_EXERCISE REQUIREMENTS_. Among the entries, which lines carry the string "maior"? Copy every one.

_DATA_.

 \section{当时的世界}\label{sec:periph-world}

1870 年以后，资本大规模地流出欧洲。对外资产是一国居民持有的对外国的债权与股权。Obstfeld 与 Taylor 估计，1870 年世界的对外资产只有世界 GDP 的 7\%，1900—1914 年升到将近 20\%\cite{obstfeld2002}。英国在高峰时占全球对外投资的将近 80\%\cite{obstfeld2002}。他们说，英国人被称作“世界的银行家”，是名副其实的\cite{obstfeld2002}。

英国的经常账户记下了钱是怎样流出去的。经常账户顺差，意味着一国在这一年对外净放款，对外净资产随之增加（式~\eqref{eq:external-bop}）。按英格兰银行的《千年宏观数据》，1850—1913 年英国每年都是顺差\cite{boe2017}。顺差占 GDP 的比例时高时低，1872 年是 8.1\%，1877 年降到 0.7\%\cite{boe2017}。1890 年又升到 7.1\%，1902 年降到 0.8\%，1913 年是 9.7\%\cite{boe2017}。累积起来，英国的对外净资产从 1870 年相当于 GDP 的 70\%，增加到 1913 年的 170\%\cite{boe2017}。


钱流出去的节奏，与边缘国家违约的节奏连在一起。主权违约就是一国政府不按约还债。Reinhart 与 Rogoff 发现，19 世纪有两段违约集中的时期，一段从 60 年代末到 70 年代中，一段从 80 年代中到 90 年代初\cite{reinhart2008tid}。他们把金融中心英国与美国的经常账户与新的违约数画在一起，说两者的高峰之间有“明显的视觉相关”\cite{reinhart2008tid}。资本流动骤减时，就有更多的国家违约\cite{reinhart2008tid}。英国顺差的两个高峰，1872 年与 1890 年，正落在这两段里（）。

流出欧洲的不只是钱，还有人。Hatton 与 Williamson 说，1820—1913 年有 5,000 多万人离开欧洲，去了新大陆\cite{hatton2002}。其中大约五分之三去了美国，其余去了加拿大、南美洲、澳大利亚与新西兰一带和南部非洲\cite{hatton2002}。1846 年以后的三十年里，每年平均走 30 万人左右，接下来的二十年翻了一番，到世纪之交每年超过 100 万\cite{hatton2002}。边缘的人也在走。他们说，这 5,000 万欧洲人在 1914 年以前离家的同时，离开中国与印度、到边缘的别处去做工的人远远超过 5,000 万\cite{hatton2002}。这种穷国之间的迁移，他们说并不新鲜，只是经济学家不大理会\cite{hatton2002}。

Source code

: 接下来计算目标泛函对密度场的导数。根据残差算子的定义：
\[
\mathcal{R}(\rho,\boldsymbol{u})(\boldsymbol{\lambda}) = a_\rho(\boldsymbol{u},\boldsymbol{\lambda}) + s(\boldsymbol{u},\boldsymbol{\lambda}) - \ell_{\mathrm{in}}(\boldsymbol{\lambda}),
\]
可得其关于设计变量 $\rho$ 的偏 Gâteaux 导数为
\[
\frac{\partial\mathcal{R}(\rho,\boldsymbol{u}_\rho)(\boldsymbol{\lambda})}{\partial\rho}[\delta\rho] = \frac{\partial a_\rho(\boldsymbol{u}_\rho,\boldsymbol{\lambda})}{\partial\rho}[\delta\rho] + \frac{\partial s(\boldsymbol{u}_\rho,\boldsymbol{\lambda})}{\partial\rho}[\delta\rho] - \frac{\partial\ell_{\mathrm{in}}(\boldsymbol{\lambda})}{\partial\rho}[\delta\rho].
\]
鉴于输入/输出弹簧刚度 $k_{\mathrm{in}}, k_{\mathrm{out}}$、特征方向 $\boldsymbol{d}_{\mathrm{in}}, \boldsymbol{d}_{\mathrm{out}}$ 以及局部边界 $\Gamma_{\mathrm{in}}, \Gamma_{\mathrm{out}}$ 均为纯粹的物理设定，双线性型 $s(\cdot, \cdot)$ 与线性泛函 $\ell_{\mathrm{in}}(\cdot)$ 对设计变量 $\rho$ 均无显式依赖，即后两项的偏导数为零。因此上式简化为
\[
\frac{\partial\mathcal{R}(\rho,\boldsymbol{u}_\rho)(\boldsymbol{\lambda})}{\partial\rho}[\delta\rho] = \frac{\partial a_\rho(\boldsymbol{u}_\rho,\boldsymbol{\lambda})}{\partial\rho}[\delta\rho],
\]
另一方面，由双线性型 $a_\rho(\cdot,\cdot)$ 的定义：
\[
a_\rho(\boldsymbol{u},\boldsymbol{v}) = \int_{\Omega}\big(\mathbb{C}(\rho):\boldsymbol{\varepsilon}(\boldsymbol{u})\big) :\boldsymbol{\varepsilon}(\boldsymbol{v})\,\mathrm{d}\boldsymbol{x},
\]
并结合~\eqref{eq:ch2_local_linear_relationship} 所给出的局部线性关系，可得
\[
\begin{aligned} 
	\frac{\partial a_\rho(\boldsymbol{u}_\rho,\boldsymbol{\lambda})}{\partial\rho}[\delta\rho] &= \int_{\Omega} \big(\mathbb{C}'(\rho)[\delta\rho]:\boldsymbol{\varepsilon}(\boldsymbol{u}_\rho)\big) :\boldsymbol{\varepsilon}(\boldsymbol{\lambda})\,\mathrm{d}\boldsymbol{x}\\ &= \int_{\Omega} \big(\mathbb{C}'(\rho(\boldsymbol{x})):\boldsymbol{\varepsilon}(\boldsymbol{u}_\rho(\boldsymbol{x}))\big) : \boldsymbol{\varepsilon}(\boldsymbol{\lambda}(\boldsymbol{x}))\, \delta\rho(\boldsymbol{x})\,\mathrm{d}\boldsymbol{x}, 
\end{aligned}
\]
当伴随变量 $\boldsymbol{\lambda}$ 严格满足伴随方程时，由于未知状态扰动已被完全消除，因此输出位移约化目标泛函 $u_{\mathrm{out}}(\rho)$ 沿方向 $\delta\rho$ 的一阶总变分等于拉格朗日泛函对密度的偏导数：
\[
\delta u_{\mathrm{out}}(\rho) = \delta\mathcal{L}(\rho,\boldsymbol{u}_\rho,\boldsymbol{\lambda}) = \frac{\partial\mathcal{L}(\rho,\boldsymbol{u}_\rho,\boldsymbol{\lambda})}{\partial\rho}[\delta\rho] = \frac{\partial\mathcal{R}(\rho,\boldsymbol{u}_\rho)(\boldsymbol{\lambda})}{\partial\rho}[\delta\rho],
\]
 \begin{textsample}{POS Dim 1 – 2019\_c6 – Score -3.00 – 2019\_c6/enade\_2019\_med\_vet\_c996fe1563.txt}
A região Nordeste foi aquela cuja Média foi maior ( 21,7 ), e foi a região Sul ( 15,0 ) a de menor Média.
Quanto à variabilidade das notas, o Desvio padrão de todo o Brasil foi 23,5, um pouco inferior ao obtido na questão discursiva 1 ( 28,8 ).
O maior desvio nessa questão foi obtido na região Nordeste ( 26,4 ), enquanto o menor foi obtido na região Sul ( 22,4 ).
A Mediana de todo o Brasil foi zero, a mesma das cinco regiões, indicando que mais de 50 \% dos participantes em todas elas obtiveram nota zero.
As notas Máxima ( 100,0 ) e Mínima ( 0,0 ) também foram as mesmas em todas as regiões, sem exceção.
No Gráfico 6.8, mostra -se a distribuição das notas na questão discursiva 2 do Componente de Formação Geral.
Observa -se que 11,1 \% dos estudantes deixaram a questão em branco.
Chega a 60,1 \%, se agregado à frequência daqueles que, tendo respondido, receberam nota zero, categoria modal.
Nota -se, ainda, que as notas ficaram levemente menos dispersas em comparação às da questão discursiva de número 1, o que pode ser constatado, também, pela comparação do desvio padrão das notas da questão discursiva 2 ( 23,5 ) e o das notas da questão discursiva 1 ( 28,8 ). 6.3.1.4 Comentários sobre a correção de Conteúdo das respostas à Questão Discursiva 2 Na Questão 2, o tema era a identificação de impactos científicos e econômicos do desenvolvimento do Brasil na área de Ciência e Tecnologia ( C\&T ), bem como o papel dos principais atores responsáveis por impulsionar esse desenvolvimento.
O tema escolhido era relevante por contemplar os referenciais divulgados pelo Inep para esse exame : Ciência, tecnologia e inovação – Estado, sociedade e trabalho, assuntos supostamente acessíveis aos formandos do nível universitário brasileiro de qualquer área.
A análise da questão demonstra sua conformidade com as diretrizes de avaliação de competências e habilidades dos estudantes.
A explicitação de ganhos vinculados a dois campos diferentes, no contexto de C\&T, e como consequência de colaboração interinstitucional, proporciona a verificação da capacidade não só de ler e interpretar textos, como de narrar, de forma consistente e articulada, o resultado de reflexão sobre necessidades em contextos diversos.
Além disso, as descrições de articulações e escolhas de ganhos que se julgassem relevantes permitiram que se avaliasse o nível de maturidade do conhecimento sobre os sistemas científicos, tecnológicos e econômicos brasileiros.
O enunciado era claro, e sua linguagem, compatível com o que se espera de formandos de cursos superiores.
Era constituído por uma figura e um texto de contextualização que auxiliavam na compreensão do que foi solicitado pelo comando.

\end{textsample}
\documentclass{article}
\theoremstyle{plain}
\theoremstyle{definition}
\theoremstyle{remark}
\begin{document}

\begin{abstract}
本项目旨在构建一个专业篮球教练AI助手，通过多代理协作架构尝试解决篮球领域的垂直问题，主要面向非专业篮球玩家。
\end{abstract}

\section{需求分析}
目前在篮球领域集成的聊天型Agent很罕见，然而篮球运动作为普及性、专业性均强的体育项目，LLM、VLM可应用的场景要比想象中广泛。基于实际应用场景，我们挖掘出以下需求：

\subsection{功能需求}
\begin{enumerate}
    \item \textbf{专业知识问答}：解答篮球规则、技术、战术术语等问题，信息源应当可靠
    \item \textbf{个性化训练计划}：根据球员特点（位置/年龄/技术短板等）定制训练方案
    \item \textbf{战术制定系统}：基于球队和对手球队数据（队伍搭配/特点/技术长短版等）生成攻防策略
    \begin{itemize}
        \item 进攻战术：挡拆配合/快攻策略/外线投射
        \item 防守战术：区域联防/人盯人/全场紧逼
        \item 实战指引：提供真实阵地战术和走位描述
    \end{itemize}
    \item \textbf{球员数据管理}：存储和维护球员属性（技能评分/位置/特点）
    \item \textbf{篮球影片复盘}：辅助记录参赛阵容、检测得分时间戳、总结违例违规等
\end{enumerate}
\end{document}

_EXERCISE SOLUTION_.
A região Nordeste foi aquela cuja Média foi maior ( 21,7 ), e foi a região Sul ( 15,0 ) a de menor Média.
O maior desvio nessa questão foi obtido na região Nordeste ( 26,4 ), enquanto o menor foi obtido na região Sul ( 22,4 ).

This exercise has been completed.